Claves para entender el bosón de higgs


Con la construcción del acelerador de partículas europeo (CERN), el entusiasmo de la física de partículas es un tema que ha llegado a la palestra de los periódicos e informativos. Es un asunto de gran importancia ya que puede suponer una verdadera revolución en lo que se refiere a nuestra concepción del cosmos, pero difícil de manejar para un público que no acostumbra a fusionar átomos en el salón de su casa. Me gustaría dar unas cuantas claves para poder abordar esta temática tan interesante como compleja.

¿Qué es el bosón de higgs?

Nadie sabe lo que es el bosón de higgs: si le preguntas a varios expertos ninguno de ellos te dará una explicación clara, y si lo hace, te estará contando un cuento muy complejo. A día de hoy estamos todavía muy verdes para profundizar en la cuestión que se plantea.

¿Quién es Higgs?

Peter Higgs es un físico cuyo trabajo, presentado hace unas décadas, fue ignorado sistemáticamente por la comunidad científica por considerarlo irreal e imaginario. Curiosamente ahora lo elevan a los altares porque creen que el modelo teórico que expuso, puede sacar a la física del callejón en el que se encuentra. Ese trabajo hablaba de una partícula con propiedades únicas, un bosón que emite un campo,  por lo que ahora se le denomina, el bosón de higgs y campo de higgs.
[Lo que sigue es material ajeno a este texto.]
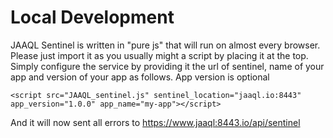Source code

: # Local Development
JAAQL Sentinel is written in "pure js" that will run on almost every browser. Please just import it as you usually might a script by placing it at the top. Simply configure the service by providing it the url of sentinel, name of your app and version of your app as follows. App version is optional

    <script src="JAAQL_sentinel.js" sentinel_location="jaaql.io:8443" app_version="1.0.0" app_name="my-app"></script>  

And it will now sent all errors to https://www.jaaql:8443.io/api/sentinel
¿Por qué buscar algo que no sabemos aún de su existencia?

Bueno, la física cuántica trabaja con lo que se conoce como "modelo estándar de partículas". El modelo estándar es un conjunto de fórmulas que describe el universo de lo microscópico con un grado de predicción magnífico a la hora de resolver sus problemas, pero todos creen que falta una pieza, el bosón de higgs sería la pieza que nos falta para dar un paso más en nuestra interpretación de la naturaleza.

¿Por qué se piensa que falta una pieza, si todo funciona bien hasta ahora?

Nuestra física de partículas no contempla la fuerza de la gravedad. Es curioso que la fuerza de la naturaleza que primero hemos conocido y a la que estamos todos acostumbrados no se describa en el plano atómico a través de ninguna de sus partículas. Sabiendo que la física no puede obviar una de las cuatro fuerzas fundamentales, y ante los nuevos desafíos que los físicos se van encontrando, tienen la esperanza de que el bosón de higgs complete el cuadro para describir a un nivel más profundo el mundo que habitamos.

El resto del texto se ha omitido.